Medical marijuana has been the law in California since 1996. A 2007 study from Texas A&M found “Our results indicate that the introduction of medical cannabis laws was not associated with an increase in cannabis use among either arrestees or emergency department patients in cities and metropolitan areas located in four states in the USA (California, Colorado, Oregon, and Washington),” researchers reported in the International Journal of Drug Policy. “Consistent with other studies of the liberalization of cannabis laws, medical cannabis laws do not appear to increase use of the drug.
Abstract here: http://www.ncbi.nlm.nih.gov/pubmed/17689362
It might be more realistic to note that teenagers have gotten the message that cannabis is safer than alcohol or cigarettes. If cannabis were regulated like alcohol and tobacco, access for teens would be more difficult.
Paul Armentano weighed in on this issue earlier in the year.
In truth, marijuana use rates as a percentage of the overall population vary only slightly among states, despite states having remarkably varying degrees of marijuana enforcement and punishments. Several states with the most lenient laws regarding marijuana possession — such as Nebraska (possession of up to one ounce is a civil citation) and Mississippi (possession of up to 30 grams is a summons) — report having some of the lowest rates of marijuana use, while several states that maintain strict penalties for personal users report comparatively high levels of use.

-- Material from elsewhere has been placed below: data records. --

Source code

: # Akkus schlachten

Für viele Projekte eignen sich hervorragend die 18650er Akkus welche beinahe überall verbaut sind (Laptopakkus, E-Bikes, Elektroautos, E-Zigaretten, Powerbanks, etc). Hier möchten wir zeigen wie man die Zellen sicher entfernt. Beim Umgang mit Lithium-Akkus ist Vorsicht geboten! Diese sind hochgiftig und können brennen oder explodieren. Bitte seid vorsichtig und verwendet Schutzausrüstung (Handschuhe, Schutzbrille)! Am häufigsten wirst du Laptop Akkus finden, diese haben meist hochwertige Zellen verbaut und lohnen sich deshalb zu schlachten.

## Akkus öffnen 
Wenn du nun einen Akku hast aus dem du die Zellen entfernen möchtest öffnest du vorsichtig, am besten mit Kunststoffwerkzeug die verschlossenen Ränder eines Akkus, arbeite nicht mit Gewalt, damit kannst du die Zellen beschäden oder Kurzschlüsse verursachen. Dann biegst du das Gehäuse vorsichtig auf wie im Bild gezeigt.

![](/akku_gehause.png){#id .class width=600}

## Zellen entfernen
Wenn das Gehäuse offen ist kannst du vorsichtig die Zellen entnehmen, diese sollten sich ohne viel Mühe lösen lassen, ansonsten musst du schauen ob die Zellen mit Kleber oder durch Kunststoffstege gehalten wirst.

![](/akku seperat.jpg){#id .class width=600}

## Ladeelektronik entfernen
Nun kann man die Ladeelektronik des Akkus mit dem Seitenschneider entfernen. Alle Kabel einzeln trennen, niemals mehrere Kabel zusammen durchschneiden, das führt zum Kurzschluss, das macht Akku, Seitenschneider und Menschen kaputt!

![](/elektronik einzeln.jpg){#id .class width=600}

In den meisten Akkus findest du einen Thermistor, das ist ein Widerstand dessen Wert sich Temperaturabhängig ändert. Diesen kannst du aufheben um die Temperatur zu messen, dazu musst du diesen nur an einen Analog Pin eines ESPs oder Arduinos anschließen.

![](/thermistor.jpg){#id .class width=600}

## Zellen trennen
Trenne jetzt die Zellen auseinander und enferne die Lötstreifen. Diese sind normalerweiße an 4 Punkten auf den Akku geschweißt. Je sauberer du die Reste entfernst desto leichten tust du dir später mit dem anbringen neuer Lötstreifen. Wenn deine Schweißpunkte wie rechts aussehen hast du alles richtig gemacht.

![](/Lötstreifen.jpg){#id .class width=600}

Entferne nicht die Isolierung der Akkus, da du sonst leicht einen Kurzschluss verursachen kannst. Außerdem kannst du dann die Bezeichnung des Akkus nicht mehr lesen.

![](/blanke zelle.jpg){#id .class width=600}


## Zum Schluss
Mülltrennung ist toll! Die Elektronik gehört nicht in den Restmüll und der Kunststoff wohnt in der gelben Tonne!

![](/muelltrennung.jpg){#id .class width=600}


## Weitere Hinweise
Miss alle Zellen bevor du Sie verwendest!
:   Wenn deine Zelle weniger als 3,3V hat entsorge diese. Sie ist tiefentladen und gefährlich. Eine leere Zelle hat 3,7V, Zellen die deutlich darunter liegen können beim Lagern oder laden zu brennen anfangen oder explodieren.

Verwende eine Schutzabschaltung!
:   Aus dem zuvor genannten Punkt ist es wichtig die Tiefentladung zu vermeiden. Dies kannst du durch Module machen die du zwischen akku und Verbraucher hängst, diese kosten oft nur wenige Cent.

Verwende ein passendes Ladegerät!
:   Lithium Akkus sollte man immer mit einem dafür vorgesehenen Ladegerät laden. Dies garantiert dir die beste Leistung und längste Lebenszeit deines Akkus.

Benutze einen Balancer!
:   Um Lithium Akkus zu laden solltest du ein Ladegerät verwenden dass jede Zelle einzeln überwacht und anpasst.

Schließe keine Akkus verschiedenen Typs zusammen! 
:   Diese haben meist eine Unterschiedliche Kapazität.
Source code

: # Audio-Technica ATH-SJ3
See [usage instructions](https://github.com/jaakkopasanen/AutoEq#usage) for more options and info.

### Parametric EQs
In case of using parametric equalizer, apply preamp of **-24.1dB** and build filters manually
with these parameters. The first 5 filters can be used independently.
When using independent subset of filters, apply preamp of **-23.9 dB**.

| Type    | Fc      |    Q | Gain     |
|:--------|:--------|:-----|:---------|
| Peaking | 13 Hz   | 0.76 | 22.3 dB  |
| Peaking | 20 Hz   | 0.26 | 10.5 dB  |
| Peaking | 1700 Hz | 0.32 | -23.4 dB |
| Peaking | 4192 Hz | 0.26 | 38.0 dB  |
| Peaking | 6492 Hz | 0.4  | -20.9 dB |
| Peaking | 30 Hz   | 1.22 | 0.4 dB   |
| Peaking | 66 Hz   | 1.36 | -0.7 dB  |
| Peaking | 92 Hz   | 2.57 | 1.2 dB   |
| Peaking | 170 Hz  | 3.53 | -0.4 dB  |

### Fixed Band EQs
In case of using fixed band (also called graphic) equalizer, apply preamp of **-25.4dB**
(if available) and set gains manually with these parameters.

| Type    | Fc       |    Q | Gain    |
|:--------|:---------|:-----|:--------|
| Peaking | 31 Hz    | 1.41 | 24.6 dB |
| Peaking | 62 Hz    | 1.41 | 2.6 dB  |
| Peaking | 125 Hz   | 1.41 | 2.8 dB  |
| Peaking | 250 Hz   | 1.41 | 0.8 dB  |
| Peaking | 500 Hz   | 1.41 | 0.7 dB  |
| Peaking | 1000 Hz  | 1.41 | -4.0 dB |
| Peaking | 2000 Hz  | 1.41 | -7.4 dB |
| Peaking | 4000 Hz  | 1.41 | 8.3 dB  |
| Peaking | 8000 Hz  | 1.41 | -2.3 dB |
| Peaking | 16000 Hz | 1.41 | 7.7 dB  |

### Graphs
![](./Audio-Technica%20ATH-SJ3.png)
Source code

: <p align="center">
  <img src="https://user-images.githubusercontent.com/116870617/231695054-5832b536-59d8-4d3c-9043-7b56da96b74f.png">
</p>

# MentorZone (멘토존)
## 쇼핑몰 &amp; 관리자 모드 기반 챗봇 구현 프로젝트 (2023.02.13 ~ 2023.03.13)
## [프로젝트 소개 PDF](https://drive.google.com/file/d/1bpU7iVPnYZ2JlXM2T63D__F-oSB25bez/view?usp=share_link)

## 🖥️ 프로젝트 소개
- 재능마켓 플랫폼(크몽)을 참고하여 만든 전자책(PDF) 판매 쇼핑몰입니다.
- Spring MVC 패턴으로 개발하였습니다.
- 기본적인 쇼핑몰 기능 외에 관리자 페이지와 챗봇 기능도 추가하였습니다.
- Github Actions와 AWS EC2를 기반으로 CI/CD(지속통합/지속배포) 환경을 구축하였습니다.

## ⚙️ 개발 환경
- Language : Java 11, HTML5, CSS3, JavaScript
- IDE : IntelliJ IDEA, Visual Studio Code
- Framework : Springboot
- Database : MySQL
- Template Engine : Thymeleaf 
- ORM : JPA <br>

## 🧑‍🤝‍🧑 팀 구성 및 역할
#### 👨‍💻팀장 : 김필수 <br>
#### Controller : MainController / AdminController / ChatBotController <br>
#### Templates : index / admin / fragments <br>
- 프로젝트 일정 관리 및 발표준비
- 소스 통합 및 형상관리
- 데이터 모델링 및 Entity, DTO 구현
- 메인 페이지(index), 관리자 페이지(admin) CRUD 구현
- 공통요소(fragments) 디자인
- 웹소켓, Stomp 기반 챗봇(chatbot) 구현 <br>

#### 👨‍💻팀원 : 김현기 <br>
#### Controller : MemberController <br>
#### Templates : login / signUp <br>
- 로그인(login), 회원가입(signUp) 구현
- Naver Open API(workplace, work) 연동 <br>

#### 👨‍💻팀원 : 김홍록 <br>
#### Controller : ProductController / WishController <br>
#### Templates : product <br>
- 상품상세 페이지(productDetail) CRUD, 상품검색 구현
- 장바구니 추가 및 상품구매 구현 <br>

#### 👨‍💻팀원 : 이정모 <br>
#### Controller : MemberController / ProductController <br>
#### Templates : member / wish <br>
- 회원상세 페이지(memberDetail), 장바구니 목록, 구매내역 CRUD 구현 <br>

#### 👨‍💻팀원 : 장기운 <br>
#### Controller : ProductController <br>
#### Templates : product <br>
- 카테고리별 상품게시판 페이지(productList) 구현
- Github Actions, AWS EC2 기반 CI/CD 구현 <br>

quoted from this link: http://thehill.com/blogs/congress-blog/judicial/134069-drug-czar-blames-rising-teen-pot-use-on-medical-cannabis-laws-rather-than-on-the-administrations-own-failed-policies
The Marijuana Policy Project reported this from 2005: http://www.mpp.org/reports/teen-use.html
They look at not just current usage but overall lifetime usage among teens.
Posted by RainDog | Thu Dec 15, 2011, 10:14 AM (4 replies)
Peter McWilliams was a libertarian. Don't hold that against him. He wrote a book, Ain't Nobody's Business If I Do, in 1993 which discussed the uselessness of laws to deal with victimless crimes, such as prohibition of cannabis.
In 1996, Peter developed AIDS and lymphoma. Medical marijuana saved his life. Here is what he had to say about the situation in 2000, in an address to a libertarian convention (you can find a link to the full speech via the link below. Clinton was president when McWilliams was going through his first bout of chemo.)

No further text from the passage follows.